Na realidade, políticos e católicos, sempre fizeram promessas e “milagres”!

Ocasionalmente os políticos cumpriam as suas promessas… os católicos nunca o fizeram.

Os políticos sempre remeteram o incumprimento para a falta de verbas ou apoio do Estado…

Os católicos sempre remeteram o cumprimento para um futuro próximo ou para a eternidade.

Os políticos sempre apostaram numa campanha curta e objetiva enquanto os católicos sempre o fizeram de forma perpétua, ao ponto de doutrinarem o próprio político a quem incutiram a ideia de êxito e poder dependerem exclusivamente da sua entidade suprema a que todos deveriam obedecer cegamente e jurar incondicionalmente lealdade.

Desta união secular sempre resultou um casamento de mútuo interesse em que ambos saíram a ganhar:

Os católicos perceberam que com o mínimo esforço poderiam obter ganhos que lhe permitiam uma vida abastada… -bastava-lhe apenas alguma esperteza… ora ameaçando com pecados e infernos, ora subornando com milagres e eternidades.

Os políticos perceberam que com algum esforço poderiam obter votos e sobretudo poder para manter uma vida abastada… -bastava-lhe apenas alguma esperteza… ora fazendo a vontade aos seus eleitores, ora apoiando os fiéis seguidores com o seu “amém” e apoiando cerimónias e cultos religiosos.

 

Quem é o mais esperto? Não sei…

A poucos importará saber quem é o mais “esperto”!

O que realmente importa saber é para onde vai o dinheiro do fiel e do contribuinte.

 

O que realmente importa é o dinheiro: o autêntico deus da religião… e da política!

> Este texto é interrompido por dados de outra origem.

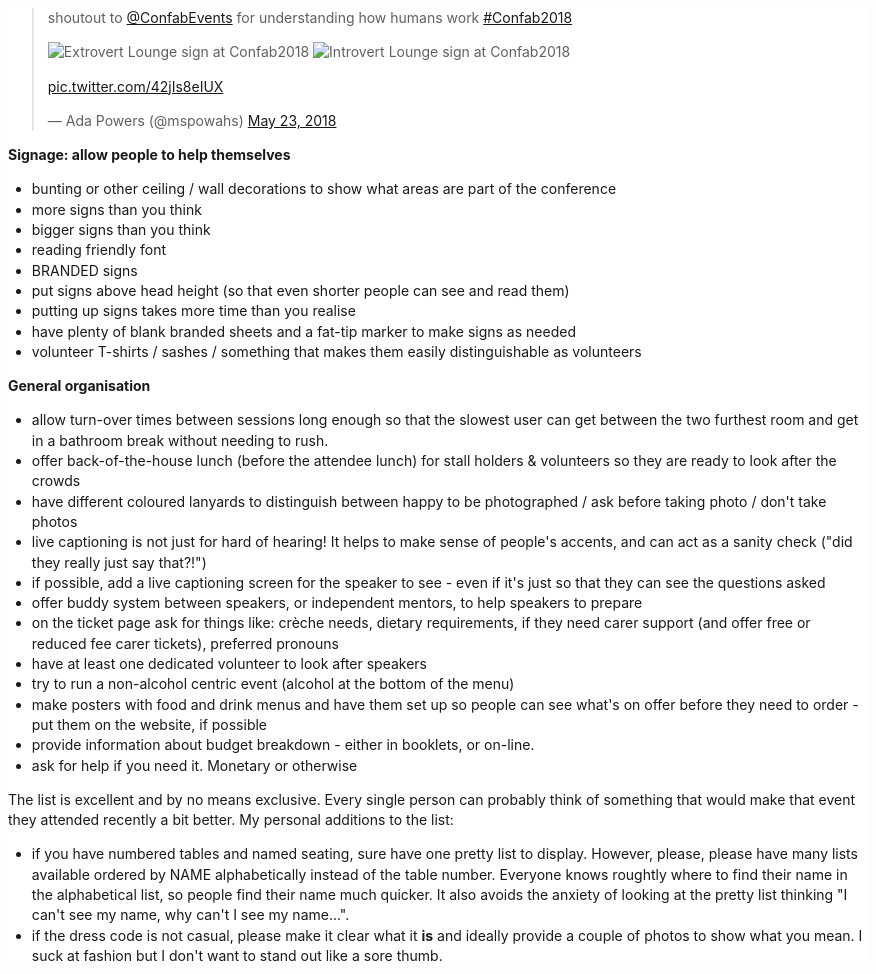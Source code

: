 <blockquote class="twitter-tweet" data-lang="en"><p lang="en" dir="ltr">shoutout to <a href="https://twitter.com/ConfabEvents?ref_src=twsrc%5Etfw">@ConfabEvents</a> for understanding how humans work <a href="https://twitter.com/hashtag/Confab2018?src=hash&amp;ref_src=twsrc%5Etfw">#Confab2018</a> 
<p>
<img src="https://pbs.twimg.com/media/Dd6MZ_AVMAEZ80U.jpg" alt="Extrovert Lounge sign at Confab2018" height="300px">
<img src="https://pbs.twimg.com/media/Dd6McA6VwAA63II.jpg" alt="Introvert Lounge sign at Confab2018" height="300px">
<p>
<a href="https://t.co/42jIs8eIUX">pic.twitter.com/42jIs8eIUX</a>

</p>&mdash; Ada Powers (@mspowahs) <a href="https://twitter.com/mspowahs/status/999390594500890625?ref_src=twsrc%5Etfw">May 23, 2018</a></blockquote>

**Signage: allow people to help themselves**
- bunting or other ceiling / wall decorations to show what areas are part of the conference
- more signs than you think
- bigger signs than you think
- reading friendly font
- BRANDED signs
- put signs above head height (so that even shorter people can see and read them)
- putting up signs takes more time than you realise
- have plenty of blank branded sheets and a fat-tip marker to make signs as needed
- volunteer T-shirts / sashes / something that makes them easily distinguishable as volunteers

**General organisation**
- allow turn-over times between sessions long enough so that the slowest user can get between the two furthest room and get in a bathroom break without needing to rush. 
- offer back-of-the-house lunch (before the attendee lunch) for stall holders & volunteers so they are ready to look after the crowds
- have different coloured lanyards to distinguish between happy to be photographed / ask before taking photo / don't take photos
- live captioning is not just for hard of hearing! It helps to make sense of people's accents, and can act as a sanity check ("did they really just say that?!")
- if possible, add a live captioning screen for the speaker to see - even if it's just so that they can see the questions asked
- offer buddy system between speakers, or independent mentors, to help speakers to prepare
- on the ticket page ask for things like: crèche needs, dietary requirements, if they need carer support (and offer free or reduced fee carer tickets), preferred pronouns
- have at least one dedicated volunteer to look after speakers
- try to run a non-alcohol centric event (alcohol at the bottom of the menu)
- make posters with food and drink menus and have them set up so people can see what's on offer before they need to order - put them on the website, if possible
- provide information about budget breakdown - either in booklets, or on-line. 
- ask for help if you need it. Monetary or otherwise

The list is excellent and by no means exclusive. Every single person can probably think of something that would make that event they attended recently a bit better. My personal additions to the list: 
* if you have numbered tables and named seating, sure have one pretty list to display. However, please, please have many lists available ordered by NAME alphabetically instead of the table number. Everyone knows roughtly where to find their name in the alphabetical list, so people find their name much quicker. It also avoids the anxiety of looking at the pretty list thinking "I can't see my name, why can't I see my name...". 
* if the dress code is not casual, please make it clear what it **is** and ideally provide a couple of photos to show what you mean. I suck at fashion but I don't want to stand out like a sore thumb.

A ciência e o pensamento racional têm vindo desmascarar alguns casamentos pouco católicos… e sobretudo negócios políticos pouco ou nada lícitos…

 

O povo começa a despertar e a reivindicar os seus direitos… a exigir provas.

Afinal é o povo que paga donativos… dízimos… impostos!

 

Afinal é o povo que sustenta políticos e católicos… mais ou menos espertos!